Dataset entries:
***

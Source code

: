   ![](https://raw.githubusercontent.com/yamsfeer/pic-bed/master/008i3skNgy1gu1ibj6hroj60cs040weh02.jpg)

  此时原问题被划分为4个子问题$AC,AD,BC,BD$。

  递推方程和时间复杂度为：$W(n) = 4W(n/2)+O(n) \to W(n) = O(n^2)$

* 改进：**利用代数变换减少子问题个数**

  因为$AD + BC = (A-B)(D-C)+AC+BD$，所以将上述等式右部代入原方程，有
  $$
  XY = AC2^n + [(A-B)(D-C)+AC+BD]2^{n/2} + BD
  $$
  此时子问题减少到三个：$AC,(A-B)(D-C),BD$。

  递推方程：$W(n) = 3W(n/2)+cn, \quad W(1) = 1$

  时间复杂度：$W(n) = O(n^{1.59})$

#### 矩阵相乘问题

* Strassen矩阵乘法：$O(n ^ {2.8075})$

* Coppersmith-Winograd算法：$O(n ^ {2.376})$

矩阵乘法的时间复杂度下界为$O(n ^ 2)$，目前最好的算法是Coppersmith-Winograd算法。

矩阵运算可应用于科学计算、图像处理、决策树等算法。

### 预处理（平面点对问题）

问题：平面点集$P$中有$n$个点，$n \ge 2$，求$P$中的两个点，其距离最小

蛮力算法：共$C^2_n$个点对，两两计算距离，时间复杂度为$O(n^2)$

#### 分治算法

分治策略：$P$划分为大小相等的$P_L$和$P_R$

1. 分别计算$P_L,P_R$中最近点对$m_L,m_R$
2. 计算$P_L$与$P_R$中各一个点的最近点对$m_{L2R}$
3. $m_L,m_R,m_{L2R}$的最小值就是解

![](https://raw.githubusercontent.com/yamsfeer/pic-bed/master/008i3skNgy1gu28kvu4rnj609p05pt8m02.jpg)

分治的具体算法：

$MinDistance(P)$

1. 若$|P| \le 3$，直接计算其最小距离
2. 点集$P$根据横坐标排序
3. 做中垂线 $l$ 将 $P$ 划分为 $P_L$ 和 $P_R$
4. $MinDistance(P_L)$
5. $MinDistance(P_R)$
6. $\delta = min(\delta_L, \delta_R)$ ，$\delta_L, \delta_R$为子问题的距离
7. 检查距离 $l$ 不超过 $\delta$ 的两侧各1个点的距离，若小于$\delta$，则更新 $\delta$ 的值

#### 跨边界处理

***

Exercise description: An exact reproduction of all the entries above is the expected answer.

Answer to this exercise:
Source code

:   ![](https://raw.githubusercontent.com/yamsfeer/pic-bed/master/008i3skNgy1gu1ibj6hroj60cs040weh02.jpg)

  此时原问题被划分为4个子问题$AC,AD,BC,BD$。

  递推方程和时间复杂度为：$W(n) = 4W(n/2)+O(n) \to W(n) = O(n^2)$

* 改进：**利用代数变换减少子问题个数**

  因为$AD + BC = (A-B)(D-C)+AC+BD$，所以将上述等式右部代入原方程，有
  $$
  XY = AC2^n + [(A-B)(D-C)+AC+BD]2^{n/2} + BD
  $$
  此时子问题减少到三个：$AC,(A-B)(D-C),BD$。

  递推方程：$W(n) = 3W(n/2)+cn, \quad W(1) = 1$

  时间复杂度：$W(n) = O(n^{1.59})$

#### 矩阵相乘问题

* Strassen矩阵乘法：$O(n ^ {2.8075})$

* Coppersmith-Winograd算法：$O(n ^ {2.376})$

矩阵乘法的时间复杂度下界为$O(n ^ 2)$，目前最好的算法是Coppersmith-Winograd算法。

矩阵运算可应用于科学计算、图像处理、决策树等算法。

### 预处理（平面点对问题）

问题：平面点集$P$中有$n$个点，$n \ge 2$，求$P$中的两个点，其距离最小

蛮力算法：共$C^2_n$个点对，两两计算距离，时间复杂度为$O(n^2)$

#### 分治算法

分治策略：$P$划分为大小相等的$P_L$和$P_R$

1. 分别计算$P_L,P_R$中最近点对$m_L,m_R$
2. 计算$P_L$与$P_R$中各一个点的最近点对$m_{L2R}$
3. $m_L,m_R,m_{L2R}$的最小值就是解

![](https://raw.githubusercontent.com/yamsfeer/pic-bed/master/008i3skNgy1gu28kvu4rnj609p05pt8m02.jpg)

分治的具体算法：

$MinDistance(P)$

1. 若$|P| \le 3$，直接计算其最小距离
2. 点集$P$根据横坐标排序
3. 做中垂线 $l$ 将 $P$ 划分为 $P_L$ 和 $P_R$
4. $MinDistance(P_L)$
5. $MinDistance(P_R)$
6. $\delta = min(\delta_L, \delta_R)$ ，$\delta_L, \delta_R$为子问题的距离
7. 检查距离 $l$ 不超过 $\delta$ 的两侧各1个点的距离，若小于$\delta$，则更新 $\delta$ 的值

#### 跨边界处理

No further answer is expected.